-- WHAT NEEDS TO BE DONE --
Below are entries; print them exactly from the first line through the one containing "2.8165e-06 2.75228e-06 2.60977e-06".

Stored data
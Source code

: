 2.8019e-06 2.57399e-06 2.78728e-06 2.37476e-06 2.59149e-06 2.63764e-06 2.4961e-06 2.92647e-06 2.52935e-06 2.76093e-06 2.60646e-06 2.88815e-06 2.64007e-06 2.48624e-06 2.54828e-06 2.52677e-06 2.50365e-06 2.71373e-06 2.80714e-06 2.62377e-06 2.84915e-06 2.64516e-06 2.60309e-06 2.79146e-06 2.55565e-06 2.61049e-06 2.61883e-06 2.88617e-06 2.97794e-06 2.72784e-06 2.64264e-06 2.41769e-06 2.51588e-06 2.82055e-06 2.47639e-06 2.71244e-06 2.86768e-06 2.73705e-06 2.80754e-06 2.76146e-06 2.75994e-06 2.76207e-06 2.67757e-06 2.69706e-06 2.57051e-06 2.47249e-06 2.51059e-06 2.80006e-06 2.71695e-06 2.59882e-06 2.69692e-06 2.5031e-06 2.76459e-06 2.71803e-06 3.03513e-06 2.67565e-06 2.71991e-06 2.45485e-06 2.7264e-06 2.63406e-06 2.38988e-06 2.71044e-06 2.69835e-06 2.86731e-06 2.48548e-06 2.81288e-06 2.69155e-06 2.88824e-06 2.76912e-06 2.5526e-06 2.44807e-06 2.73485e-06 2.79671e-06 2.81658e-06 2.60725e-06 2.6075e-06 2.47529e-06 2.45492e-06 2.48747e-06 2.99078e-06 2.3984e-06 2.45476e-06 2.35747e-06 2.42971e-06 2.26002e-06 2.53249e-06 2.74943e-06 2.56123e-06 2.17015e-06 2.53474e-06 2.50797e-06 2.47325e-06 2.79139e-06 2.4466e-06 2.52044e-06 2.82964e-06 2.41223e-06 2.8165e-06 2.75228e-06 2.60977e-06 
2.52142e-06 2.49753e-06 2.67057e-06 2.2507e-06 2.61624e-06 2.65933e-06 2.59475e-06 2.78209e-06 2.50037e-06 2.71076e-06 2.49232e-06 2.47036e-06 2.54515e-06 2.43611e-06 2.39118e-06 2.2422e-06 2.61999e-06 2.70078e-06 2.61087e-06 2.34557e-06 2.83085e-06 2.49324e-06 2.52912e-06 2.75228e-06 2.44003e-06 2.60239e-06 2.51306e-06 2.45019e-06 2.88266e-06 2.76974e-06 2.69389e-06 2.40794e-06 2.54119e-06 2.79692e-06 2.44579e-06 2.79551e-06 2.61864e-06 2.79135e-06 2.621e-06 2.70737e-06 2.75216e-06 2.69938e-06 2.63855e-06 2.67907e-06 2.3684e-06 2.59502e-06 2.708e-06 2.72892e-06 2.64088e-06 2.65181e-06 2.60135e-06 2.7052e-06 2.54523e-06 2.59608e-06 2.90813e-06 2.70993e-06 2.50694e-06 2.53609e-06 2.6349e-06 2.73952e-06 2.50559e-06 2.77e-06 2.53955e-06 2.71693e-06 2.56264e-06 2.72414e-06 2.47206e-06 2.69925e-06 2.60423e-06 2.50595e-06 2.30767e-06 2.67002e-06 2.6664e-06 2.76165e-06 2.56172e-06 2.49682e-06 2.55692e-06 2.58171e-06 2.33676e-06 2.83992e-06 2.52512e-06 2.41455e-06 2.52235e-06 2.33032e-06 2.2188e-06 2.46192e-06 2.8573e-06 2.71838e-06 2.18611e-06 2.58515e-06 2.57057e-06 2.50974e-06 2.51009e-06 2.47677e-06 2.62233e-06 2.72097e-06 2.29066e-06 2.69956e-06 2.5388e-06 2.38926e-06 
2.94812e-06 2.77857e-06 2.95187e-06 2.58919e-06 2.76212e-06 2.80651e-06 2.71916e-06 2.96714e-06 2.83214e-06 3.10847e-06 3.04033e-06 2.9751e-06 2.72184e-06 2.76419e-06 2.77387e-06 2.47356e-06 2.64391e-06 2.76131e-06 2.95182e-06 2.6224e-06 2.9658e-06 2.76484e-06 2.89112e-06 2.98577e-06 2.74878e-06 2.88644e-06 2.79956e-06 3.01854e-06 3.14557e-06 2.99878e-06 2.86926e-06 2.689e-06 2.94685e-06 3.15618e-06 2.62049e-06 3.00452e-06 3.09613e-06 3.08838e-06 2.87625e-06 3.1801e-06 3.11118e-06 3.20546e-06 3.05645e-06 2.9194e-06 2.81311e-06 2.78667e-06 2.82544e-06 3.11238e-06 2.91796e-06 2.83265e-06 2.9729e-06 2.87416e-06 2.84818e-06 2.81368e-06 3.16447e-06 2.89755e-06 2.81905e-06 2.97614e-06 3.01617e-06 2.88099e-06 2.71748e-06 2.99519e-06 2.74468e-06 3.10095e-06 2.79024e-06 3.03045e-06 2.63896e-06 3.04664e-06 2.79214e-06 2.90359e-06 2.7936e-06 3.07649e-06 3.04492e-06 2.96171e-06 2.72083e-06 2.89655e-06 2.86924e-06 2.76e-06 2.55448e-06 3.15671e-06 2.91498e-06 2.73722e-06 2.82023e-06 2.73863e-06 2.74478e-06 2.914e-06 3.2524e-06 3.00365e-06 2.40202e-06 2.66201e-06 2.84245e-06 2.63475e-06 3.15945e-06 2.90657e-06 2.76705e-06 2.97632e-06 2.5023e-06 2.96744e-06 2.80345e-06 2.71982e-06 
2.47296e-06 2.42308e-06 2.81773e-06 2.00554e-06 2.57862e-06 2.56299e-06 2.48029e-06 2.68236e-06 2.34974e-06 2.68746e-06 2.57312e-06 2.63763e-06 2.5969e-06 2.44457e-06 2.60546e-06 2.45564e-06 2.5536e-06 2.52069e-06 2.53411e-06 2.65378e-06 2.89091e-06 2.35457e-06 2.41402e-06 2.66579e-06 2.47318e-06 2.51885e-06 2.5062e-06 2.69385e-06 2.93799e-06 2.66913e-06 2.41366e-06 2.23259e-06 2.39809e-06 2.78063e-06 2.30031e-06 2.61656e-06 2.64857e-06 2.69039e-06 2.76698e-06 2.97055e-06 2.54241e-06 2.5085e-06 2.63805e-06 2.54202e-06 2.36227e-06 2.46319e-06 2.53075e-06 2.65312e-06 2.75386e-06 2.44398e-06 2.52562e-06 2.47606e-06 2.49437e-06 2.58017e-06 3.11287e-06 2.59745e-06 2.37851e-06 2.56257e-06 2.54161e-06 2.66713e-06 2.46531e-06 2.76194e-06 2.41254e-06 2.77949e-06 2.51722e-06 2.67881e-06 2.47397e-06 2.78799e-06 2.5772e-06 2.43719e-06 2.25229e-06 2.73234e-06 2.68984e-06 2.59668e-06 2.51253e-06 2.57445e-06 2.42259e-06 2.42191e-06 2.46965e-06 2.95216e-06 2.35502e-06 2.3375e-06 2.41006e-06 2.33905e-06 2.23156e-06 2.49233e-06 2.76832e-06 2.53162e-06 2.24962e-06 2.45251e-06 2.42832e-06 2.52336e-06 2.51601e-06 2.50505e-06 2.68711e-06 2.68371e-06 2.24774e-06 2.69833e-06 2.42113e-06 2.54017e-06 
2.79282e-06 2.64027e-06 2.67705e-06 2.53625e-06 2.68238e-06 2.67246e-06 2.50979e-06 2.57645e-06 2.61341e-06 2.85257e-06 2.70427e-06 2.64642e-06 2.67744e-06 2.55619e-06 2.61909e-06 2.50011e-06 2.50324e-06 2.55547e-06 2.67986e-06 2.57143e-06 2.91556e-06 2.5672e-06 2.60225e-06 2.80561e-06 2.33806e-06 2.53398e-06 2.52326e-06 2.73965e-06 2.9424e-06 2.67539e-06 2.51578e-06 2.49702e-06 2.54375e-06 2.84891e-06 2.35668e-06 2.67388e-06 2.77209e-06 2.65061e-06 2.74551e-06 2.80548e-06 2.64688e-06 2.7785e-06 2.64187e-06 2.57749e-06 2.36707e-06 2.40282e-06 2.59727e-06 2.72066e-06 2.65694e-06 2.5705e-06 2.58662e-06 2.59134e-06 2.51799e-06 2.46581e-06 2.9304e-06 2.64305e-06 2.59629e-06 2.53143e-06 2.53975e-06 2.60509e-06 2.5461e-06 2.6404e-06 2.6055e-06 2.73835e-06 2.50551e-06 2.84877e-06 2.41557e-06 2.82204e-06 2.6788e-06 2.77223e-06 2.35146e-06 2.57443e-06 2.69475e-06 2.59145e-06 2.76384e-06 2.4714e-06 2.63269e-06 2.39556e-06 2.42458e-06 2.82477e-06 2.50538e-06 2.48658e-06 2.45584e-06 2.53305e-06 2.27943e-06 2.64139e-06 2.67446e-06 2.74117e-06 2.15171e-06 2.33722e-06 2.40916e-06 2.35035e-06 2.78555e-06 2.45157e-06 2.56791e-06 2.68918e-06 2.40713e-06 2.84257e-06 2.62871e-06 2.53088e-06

-- EXERCISE RESPONSE --
Source code

: 2.8019e-06 2.57399e-06 2.78728e-06 2.37476e-06 2.59149e-06 2.63764e-06 2.4961e-06 2.92647e-06 2.52935e-06 2.76093e-06 2.60646e-06 2.88815e-06 2.64007e-06 2.48624e-06 2.54828e-06 2.52677e-06 2.50365e-06 2.71373e-06 2.80714e-06 2.62377e-06 2.84915e-06 2.64516e-06 2.60309e-06 2.79146e-06 2.55565e-06 2.61049e-06 2.61883e-06 2.88617e-06 2.97794e-06 2.72784e-06 2.64264e-06 2.41769e-06 2.51588e-06 2.82055e-06 2.47639e-06 2.71244e-06 2.86768e-06 2.73705e-06 2.80754e-06 2.76146e-06 2.75994e-06 2.76207e-06 2.67757e-06 2.69706e-06 2.57051e-06 2.47249e-06 2.51059e-06 2.80006e-06 2.71695e-06 2.59882e-06 2.69692e-06 2.5031e-06 2.76459e-06 2.71803e-06 3.03513e-06 2.67565e-06 2.71991e-06 2.45485e-06 2.7264e-06 2.63406e-06 2.38988e-06 2.71044e-06 2.69835e-06 2.86731e-06 2.48548e-06 2.81288e-06 2.69155e-06 2.88824e-06 2.76912e-06 2.5526e-06 2.44807e-06 2.73485e-06 2.79671e-06 2.81658e-06 2.60725e-06 2.6075e-06 2.47529e-06 2.45492e-06 2.48747e-06 2.99078e-06 2.3984e-06 2.45476e-06 2.35747e-06 2.42971e-06 2.26002e-06 2.53249e-06 2.74943e-06 2.56123e-06 2.17015e-06 2.53474e-06 2.50797e-06 2.47325e-06 2.79139e-06 2.4466e-06 2.52044e-06 2.82964e-06 2.41223e-06 2.8165e-06 2.75228e-06 2.60977e-06 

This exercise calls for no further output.